= TASK DIRECTIONS =
In the entries below, find the line with "# 모던 자바스크립트 Deep Dive CH19. 프로토타입" and print exactly every line from there up to and including the line with "- [프로토타입 체인](#프로토타입-체인)", with no other lines.

++++ MATERIAL PROVIDED ++++

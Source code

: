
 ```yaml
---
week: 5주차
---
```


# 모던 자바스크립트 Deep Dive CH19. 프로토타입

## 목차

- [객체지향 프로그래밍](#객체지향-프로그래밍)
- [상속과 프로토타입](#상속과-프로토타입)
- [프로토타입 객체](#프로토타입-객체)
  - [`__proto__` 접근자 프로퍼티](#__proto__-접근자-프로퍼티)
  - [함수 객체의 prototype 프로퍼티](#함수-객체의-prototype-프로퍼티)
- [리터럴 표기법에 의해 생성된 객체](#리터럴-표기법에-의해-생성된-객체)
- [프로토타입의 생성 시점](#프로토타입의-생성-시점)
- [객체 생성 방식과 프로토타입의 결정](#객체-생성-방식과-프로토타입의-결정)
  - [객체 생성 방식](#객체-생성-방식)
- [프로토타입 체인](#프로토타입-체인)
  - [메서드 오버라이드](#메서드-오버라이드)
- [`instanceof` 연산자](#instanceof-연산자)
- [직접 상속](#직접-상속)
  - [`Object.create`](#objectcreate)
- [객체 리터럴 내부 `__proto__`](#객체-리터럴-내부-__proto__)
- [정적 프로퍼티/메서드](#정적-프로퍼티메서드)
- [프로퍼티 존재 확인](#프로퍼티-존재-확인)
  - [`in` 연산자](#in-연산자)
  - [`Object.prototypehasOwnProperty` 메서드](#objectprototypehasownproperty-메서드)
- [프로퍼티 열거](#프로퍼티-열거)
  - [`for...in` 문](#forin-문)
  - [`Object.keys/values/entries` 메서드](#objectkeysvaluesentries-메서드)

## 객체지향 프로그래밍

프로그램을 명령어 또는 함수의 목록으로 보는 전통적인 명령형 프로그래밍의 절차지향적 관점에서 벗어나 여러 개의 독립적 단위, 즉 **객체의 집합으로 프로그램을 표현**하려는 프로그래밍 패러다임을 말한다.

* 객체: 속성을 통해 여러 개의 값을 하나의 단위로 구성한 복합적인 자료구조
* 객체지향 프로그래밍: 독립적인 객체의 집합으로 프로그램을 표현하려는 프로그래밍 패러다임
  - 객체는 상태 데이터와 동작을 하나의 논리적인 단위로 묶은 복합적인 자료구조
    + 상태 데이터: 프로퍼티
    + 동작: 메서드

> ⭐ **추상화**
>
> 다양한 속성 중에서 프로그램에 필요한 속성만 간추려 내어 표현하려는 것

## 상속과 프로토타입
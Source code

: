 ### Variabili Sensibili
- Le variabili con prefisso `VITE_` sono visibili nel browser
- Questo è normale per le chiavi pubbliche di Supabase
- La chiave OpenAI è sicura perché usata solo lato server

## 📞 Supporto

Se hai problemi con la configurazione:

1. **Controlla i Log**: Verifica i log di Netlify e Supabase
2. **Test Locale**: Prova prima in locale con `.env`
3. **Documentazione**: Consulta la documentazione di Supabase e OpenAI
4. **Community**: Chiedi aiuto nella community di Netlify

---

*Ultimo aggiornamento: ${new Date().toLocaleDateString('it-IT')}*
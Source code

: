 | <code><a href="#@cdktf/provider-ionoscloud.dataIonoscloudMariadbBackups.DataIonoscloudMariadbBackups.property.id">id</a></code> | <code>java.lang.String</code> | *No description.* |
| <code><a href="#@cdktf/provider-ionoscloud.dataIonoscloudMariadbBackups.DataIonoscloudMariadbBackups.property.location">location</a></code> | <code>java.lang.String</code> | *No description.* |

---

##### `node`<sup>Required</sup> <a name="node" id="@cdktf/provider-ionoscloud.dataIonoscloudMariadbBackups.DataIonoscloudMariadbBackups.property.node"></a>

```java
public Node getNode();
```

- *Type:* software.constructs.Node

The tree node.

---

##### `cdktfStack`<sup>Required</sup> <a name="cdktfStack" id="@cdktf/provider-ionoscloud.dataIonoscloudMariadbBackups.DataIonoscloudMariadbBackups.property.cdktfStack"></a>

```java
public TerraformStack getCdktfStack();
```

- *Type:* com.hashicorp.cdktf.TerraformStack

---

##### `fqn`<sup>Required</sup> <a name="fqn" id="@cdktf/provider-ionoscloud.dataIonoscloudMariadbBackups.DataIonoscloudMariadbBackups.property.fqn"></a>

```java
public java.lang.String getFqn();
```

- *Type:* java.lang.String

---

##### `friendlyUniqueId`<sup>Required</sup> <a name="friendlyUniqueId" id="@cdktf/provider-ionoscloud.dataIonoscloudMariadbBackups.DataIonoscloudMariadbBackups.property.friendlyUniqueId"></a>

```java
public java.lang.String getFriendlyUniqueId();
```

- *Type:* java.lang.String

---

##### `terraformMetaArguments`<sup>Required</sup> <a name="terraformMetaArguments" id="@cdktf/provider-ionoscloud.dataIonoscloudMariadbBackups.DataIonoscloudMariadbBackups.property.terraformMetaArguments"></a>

++++
++++ MATERIAL PROVIDED ++++

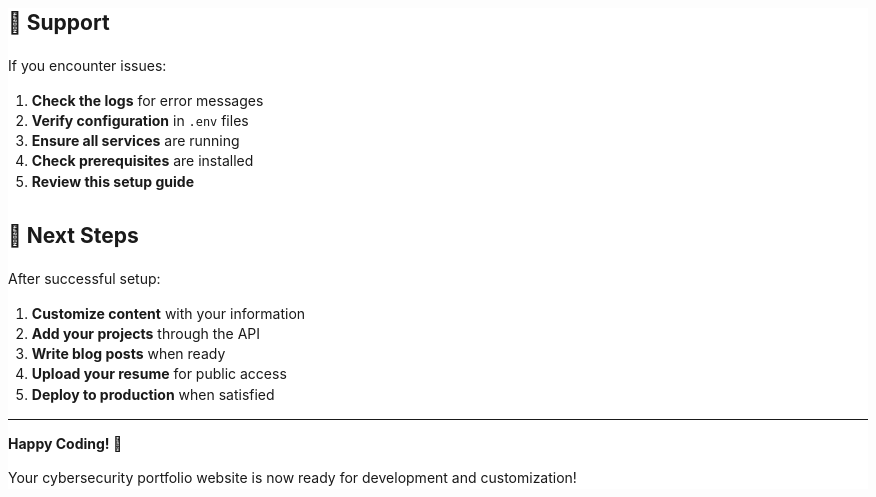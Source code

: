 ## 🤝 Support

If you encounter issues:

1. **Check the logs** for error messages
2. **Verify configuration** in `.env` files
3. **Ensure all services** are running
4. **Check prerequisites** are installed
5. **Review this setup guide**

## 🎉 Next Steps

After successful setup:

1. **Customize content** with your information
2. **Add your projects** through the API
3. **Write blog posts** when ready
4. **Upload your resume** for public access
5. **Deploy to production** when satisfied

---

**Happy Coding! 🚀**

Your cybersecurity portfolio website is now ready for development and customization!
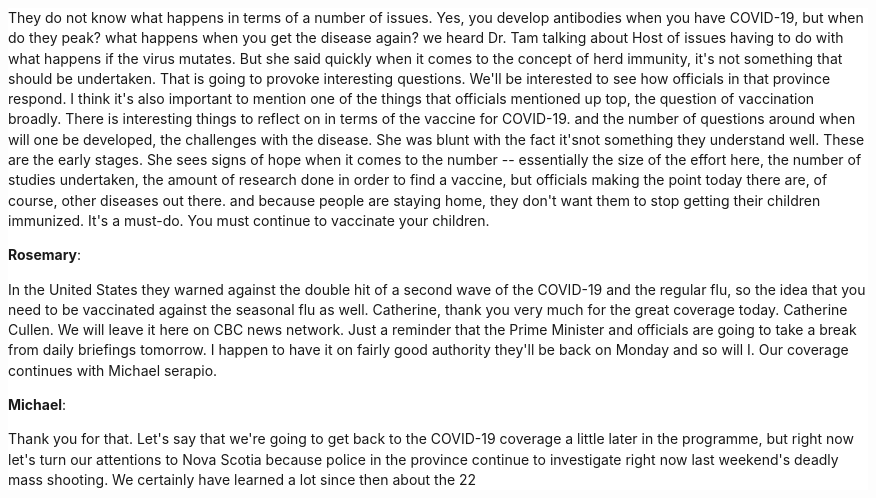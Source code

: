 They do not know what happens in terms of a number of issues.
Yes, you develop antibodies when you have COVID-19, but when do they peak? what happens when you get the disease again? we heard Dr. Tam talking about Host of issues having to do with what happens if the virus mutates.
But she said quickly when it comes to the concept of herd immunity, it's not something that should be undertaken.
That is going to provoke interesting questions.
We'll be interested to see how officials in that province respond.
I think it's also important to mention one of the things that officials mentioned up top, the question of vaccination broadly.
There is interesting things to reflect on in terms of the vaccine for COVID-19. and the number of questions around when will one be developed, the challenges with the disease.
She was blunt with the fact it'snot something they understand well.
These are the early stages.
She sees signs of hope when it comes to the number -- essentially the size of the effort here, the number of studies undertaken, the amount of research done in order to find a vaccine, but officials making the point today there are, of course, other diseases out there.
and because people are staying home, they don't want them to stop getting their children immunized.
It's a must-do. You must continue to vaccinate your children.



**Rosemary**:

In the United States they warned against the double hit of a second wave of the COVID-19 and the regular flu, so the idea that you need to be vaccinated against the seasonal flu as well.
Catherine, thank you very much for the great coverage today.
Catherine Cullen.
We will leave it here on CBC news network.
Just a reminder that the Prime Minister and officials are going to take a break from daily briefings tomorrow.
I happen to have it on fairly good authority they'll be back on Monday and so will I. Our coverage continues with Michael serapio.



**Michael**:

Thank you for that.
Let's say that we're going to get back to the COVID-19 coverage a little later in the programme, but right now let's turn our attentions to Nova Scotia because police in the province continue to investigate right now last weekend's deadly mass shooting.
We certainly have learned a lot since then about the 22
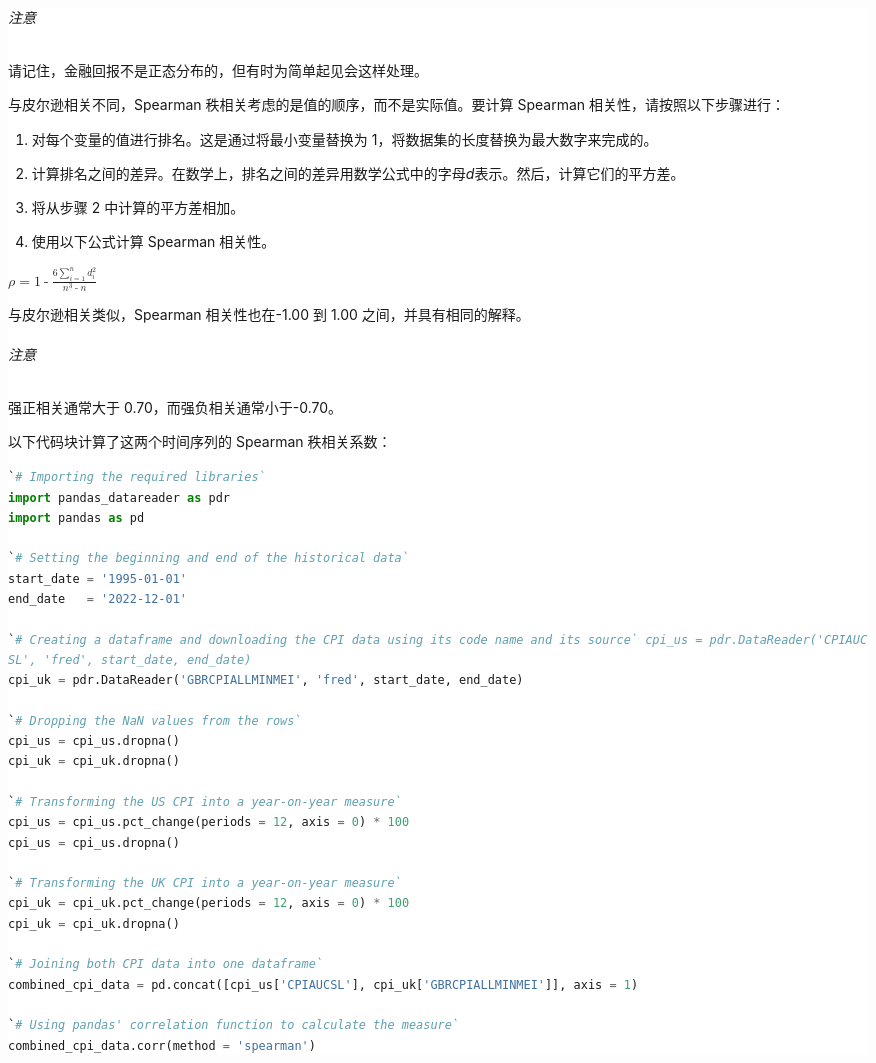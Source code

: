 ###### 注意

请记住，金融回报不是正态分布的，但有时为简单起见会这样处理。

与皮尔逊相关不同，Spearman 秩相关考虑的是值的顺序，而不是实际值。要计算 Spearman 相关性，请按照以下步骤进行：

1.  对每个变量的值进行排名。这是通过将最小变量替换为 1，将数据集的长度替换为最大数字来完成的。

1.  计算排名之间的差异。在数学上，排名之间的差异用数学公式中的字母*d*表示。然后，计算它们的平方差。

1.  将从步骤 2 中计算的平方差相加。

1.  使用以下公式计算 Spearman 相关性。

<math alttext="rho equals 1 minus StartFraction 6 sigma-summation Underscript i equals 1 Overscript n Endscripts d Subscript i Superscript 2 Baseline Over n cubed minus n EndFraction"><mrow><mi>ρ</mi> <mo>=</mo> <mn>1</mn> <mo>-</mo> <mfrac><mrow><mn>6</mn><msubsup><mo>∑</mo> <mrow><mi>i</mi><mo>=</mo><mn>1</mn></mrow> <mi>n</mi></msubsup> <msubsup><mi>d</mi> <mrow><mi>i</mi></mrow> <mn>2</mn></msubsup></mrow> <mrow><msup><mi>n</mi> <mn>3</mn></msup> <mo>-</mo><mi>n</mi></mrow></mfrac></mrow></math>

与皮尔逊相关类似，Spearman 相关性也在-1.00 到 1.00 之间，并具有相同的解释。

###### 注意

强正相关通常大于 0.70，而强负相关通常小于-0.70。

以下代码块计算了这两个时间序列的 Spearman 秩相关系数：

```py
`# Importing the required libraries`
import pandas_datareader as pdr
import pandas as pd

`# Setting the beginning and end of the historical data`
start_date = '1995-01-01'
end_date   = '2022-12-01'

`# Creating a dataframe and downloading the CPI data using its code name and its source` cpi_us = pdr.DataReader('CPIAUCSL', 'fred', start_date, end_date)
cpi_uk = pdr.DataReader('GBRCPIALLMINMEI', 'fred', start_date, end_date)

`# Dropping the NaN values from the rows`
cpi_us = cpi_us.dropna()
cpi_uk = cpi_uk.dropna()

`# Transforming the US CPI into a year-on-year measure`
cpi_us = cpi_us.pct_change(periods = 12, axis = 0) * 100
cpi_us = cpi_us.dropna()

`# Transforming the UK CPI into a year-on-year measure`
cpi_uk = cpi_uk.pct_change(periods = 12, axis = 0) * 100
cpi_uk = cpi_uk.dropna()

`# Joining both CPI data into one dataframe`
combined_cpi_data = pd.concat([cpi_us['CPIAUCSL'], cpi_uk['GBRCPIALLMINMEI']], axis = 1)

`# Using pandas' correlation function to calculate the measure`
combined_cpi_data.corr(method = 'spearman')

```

++++
++++ MATERIAL PROVIDED ++++

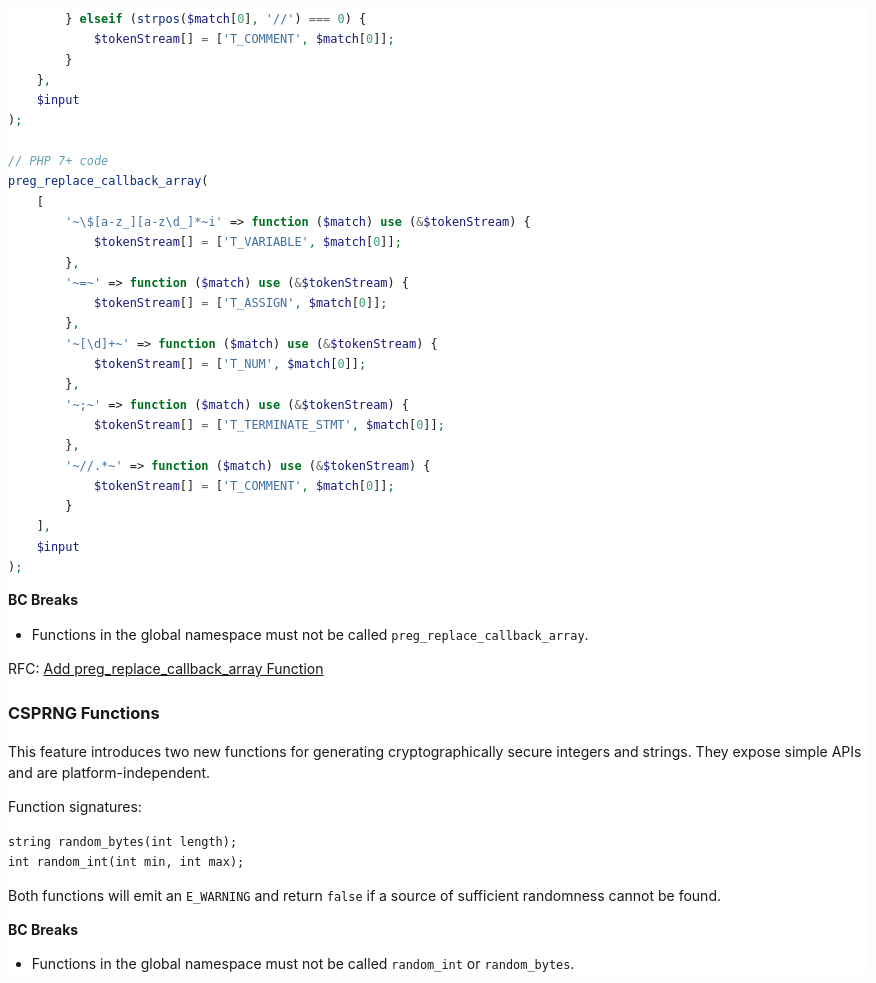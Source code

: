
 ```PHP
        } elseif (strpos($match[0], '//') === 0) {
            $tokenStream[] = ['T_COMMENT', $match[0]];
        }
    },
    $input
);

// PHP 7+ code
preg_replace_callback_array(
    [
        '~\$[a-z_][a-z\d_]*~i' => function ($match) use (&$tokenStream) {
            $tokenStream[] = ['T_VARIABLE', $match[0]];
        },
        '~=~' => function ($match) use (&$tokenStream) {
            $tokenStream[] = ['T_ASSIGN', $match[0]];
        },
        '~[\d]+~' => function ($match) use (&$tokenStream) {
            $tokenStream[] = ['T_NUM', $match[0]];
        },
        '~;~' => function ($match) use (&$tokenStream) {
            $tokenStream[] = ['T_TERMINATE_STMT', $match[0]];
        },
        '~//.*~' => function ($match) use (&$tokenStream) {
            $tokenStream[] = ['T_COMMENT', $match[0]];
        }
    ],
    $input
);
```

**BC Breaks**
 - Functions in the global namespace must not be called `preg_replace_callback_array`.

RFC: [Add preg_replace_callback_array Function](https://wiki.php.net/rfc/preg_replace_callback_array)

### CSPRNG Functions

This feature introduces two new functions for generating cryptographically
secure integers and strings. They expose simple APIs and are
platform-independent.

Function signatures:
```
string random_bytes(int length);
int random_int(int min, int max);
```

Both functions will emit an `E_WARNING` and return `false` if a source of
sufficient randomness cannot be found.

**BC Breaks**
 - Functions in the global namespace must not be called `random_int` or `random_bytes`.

++++

= EXERCISE RESULT =
# 모던 자바스크립트 Deep Dive CH19. 프로토타입

## 목차

- [객체지향 프로그래밍](#객체지향-프로그래밍)
- [상속과 프로토타입](#상속과-프로토타입)
- [프로토타입 객체](#프로토타입-객체)
  - [`__proto__` 접근자 프로퍼티](#__proto__-접근자-프로퍼티)
  - [함수 객체의 prototype 프로퍼티](#함수-객체의-prototype-프로퍼티)
- [리터럴 표기법에 의해 생성된 객체](#리터럴-표기법에-의해-생성된-객체)
- [프로토타입의 생성 시점](#프로토타입의-생성-시점)
- [객체 생성 방식과 프로토타입의 결정](#객체-생성-방식과-프로토타입의-결정)
  - [객체 생성 방식](#객체-생성-방식)
- [프로토타입 체인](#프로토타입-체인)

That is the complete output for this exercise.